The cranial base exerts a supportive role for the brain and includes the occipital, sphenoid and ethmoid bones that arise from cartilaginous precursors in the early embryo. As the occipital bone and the posterior part of the sphenoid are mesoderm derivatives that arise in close proximity to the notochord and floor plate, it has been assumed that their development, like the axial skeleton, is dependent on Sonic hedgehog (Shh) and modulation of bone morphogenetic protein (Bmp) signalling. Here we examined the development of the cranial base in chick and mouse embryos to compare the molecular signals that are required for chondrogenic induction in the trunk and head.
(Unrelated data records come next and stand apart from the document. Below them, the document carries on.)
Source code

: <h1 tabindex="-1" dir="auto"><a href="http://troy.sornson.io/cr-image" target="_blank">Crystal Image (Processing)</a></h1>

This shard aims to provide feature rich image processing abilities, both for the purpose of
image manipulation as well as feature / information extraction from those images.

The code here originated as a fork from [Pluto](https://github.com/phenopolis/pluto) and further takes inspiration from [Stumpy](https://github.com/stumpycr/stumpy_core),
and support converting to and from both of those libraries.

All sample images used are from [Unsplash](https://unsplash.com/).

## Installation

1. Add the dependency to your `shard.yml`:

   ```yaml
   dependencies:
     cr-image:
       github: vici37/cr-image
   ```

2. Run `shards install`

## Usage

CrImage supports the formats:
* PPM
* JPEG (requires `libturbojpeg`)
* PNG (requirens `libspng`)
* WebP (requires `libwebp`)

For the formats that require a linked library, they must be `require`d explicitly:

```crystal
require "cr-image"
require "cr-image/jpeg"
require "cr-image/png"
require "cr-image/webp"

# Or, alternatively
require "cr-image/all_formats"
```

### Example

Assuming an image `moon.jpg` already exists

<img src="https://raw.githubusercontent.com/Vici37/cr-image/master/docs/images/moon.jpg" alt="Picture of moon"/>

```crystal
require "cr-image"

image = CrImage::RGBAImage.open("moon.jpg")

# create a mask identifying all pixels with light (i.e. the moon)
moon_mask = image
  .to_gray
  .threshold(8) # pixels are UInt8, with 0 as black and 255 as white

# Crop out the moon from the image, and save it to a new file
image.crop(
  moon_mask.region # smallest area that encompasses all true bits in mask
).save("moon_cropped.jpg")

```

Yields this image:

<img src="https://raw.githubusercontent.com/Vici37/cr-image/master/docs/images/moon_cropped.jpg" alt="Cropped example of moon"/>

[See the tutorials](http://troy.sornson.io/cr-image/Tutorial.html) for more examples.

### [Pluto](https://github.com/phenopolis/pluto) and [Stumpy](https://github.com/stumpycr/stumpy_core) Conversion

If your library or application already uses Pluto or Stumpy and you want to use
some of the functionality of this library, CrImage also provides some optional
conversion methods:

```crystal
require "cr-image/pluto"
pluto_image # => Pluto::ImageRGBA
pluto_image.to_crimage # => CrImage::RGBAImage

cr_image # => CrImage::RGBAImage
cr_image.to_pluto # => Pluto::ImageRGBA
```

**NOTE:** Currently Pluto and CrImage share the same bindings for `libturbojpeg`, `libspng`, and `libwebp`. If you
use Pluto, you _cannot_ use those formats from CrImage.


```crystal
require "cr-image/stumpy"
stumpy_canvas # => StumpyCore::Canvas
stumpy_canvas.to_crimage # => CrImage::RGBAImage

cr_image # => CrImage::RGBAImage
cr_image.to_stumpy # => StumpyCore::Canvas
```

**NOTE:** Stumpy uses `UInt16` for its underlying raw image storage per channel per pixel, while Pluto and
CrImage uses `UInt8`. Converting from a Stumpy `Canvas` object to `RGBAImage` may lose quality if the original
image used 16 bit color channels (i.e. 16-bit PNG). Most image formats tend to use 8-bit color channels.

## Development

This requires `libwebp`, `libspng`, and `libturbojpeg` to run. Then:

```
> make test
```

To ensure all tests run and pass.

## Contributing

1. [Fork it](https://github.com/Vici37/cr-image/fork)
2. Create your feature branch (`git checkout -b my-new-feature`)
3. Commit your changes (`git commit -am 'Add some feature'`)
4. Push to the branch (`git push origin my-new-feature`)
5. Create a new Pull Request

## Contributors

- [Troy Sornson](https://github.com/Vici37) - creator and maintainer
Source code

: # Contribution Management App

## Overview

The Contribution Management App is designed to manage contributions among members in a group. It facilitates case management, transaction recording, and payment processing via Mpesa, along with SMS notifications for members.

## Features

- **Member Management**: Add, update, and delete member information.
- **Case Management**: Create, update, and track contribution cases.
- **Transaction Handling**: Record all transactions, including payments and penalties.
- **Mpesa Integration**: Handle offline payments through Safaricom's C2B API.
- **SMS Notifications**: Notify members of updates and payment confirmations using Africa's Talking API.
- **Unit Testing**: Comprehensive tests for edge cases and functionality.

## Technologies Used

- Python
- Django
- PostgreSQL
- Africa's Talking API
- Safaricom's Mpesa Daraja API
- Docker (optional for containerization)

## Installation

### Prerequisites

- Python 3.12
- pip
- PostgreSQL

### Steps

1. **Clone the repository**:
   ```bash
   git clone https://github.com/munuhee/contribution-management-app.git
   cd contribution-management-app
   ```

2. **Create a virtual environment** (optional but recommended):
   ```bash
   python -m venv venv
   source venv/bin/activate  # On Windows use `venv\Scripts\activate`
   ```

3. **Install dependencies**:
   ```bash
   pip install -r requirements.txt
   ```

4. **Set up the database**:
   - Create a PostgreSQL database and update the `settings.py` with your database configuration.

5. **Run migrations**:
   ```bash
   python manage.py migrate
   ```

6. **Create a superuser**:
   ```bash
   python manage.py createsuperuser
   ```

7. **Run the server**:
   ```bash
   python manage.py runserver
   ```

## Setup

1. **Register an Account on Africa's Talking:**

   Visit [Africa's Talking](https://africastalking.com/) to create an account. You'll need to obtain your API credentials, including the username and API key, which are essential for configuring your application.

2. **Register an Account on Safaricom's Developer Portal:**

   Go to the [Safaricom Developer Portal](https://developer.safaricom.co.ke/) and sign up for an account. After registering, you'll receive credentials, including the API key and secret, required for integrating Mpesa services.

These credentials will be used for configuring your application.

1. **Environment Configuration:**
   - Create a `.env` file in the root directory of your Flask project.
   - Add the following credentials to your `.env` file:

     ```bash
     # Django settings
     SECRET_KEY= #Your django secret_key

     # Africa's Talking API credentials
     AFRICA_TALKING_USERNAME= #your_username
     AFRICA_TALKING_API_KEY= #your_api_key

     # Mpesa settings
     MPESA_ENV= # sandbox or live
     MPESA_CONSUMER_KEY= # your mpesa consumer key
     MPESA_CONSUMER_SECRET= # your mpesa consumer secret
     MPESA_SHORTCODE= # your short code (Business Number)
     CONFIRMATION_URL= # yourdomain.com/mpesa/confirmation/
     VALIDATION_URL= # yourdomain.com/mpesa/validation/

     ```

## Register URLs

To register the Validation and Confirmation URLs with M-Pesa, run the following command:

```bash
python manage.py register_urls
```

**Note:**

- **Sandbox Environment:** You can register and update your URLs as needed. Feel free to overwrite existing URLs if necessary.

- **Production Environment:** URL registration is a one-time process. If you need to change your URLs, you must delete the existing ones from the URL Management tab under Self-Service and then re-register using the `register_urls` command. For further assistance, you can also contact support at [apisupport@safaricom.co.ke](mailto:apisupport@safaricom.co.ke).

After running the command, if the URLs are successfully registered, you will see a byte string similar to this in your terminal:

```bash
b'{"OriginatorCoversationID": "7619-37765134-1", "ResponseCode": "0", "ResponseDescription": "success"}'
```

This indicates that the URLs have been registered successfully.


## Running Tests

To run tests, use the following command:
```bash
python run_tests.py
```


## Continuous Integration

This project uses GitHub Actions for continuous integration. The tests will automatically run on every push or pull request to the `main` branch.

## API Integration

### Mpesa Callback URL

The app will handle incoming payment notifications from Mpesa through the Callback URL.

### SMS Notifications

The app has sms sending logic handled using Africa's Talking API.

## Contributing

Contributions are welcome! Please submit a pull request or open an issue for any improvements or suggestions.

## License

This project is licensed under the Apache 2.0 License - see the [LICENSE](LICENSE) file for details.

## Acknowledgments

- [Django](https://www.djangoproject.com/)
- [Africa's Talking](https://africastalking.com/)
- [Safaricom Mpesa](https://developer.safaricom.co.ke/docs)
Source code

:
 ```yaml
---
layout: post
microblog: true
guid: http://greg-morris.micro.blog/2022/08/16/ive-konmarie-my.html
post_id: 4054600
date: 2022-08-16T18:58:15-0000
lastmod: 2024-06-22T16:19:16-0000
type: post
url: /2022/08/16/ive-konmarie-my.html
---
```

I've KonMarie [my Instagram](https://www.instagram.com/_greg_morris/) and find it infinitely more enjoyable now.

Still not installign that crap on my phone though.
We found that Shh signalling is required but the molecular network controlling cranial base development is distinct from that in the trunk. In the absence of Shh, the presumptive cranial base did not undergo chondrogenic commitment as determined by the loss of Sox9 expression and there was a decrease in cell survival. In contrast, induction of the otic capsule occurred normally demonstrating that induction of the cranial base is uncoupled from formation of the sensory capsules. Lastly, we found that the early cranial mesoderm is refractory to Shh signalling, likely accounting for why development of the cranial base occurs after the axial skeleton. Our data reveal that cranial and axial skeletal induction is controlled by conserved, yet spatiotemporally distinct mechanisms that co-ordinate development of the cranial base with that of the cranial musculature and the pharyngeal arches.

Differentiation of avian craniofacial muscles: I. Patterns of early regulatory gene expression and myosin heavy chain synthesis.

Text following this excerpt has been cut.